Stored data entries
■ ■ ■

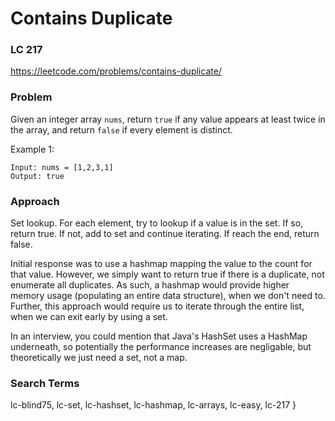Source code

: # Contains Duplicate
### LC 217
https://leetcode.com/problems/contains-duplicate/

### Problem
Given an integer array `nums`, return `true` if any value appears at least twice in the array, and return `false` if every element is distinct.

Example 1:
```
Input: nums = [1,2,3,1]
Output: true
```

### Approach
Set lookup. For each element, try to lookup if a value is in the set. If so, return true. If not, add to set and continue iterating. If reach the end, return false.

Initial response was to use a hashmap mapping the value to the count for that value. However, we simply want to return true if there is a duplicate, not enumerate all duplicates. As such, a hashmap would provide higher memory usage (populating an entire data structure), when we don't need to. Further, this approach would require us to iterate through the entire list, when we can exit early by using a set.

In an interview, you could mention that Java's HashSet uses a HashMap underneath, so potentially the performance increases are negligable, but theoretically we just need a set, not a map.

### Search Terms
lc-blind75, lc-set, lc-hashset, lc-hashmap, lc-arrays, lc-easy, lc-217 }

■ ■ ■

Go through the data above and tally every line that includes "need". State only the total.

### ANSWER FOR THE TASK
2